On Mon, Mar 21, 2011 at 4:09 AM, Paul S. [email protected]
I’m looking at some source code, to try and understand it.
There’s a variable “weight”, and then there’s this call:
weight ||= 100
which I take to be equivalent to:
weight = weight || 100
(i.e., performing a logical OR between “weight” and 100).
Not quite correct. there’s a useful explanation here:
which (providing I’m reading Rick DeNatale’s blog correctly) tells us
(weight ||= 100) is expanded in Ruby as (weight || (weight = 100))
which mostly is the same as (weight = (weight || 100)), but might be
different (to quote Rick DeNatale) “when the left hand side is a
method call, to an accessor, or accessor-like method”.
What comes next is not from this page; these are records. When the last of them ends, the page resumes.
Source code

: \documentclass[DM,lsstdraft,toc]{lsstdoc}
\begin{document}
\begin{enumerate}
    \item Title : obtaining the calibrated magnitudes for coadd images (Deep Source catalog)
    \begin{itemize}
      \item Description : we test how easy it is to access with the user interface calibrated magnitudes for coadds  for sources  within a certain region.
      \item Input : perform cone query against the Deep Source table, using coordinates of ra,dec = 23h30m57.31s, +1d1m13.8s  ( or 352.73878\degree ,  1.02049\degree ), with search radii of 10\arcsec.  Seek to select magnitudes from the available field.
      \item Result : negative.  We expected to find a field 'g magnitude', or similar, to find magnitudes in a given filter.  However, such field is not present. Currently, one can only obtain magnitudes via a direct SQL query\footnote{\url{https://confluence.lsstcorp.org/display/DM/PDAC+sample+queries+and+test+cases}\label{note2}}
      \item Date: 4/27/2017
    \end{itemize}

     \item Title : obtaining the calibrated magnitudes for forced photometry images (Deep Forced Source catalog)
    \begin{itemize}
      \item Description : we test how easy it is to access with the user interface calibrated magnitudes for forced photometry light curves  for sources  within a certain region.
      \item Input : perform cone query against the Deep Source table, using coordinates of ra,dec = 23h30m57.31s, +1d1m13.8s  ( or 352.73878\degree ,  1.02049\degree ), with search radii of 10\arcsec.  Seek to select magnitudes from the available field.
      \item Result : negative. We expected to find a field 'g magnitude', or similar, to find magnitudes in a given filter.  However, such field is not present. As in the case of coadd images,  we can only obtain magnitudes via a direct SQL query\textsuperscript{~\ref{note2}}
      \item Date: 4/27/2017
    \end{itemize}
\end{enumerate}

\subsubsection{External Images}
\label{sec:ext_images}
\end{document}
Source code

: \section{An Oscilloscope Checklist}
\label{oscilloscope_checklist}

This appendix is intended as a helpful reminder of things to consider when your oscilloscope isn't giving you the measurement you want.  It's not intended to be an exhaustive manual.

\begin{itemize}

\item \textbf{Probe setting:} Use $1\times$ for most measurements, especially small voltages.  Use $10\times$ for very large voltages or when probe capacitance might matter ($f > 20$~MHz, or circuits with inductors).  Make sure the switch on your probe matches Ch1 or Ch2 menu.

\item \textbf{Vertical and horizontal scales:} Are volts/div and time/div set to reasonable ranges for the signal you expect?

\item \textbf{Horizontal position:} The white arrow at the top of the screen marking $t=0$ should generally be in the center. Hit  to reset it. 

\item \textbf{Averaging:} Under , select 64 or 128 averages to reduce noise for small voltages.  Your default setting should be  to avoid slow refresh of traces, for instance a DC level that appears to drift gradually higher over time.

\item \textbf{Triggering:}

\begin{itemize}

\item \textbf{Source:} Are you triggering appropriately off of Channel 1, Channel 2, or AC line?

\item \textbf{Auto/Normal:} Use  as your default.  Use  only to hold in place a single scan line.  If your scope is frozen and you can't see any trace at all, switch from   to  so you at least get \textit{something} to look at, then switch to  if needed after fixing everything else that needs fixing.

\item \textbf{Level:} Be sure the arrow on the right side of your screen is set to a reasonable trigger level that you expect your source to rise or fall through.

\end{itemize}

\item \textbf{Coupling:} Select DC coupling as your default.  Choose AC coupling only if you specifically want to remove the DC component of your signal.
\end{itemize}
*** an extract from Rick DeNatale’s blog post:
Matz explains that the real expansion of x ||= y is: x || x = y
The expectation that x ||= y is the same as x = x || y, does seem
reasonable to someone coming from C or one of its derivative
languages. As far as I can determine, C introduced the notion of
assignment operators like += and -=. And K&R defined these assignment
operators as a shorthand for x = x + y, etc.
On the other hand, although C has logical operators || and && which,
like Ruby have short-circuit evaluation, it doesnt allow ||=, or
&&= as assignment operators.
Since || is a short-circuit boolean operator, the right hand operand
expression is only evaluated if the left hand operand expression
evaluates to a logically false value, i.e. either nil or false.
The way that Matz included ||= as an assignment operator makes perfect
sense to me. The ||= assignment operator reserves the short-circuit
nature of ||.
*** Rick DeNatale also points out that &&= has similar behaviour.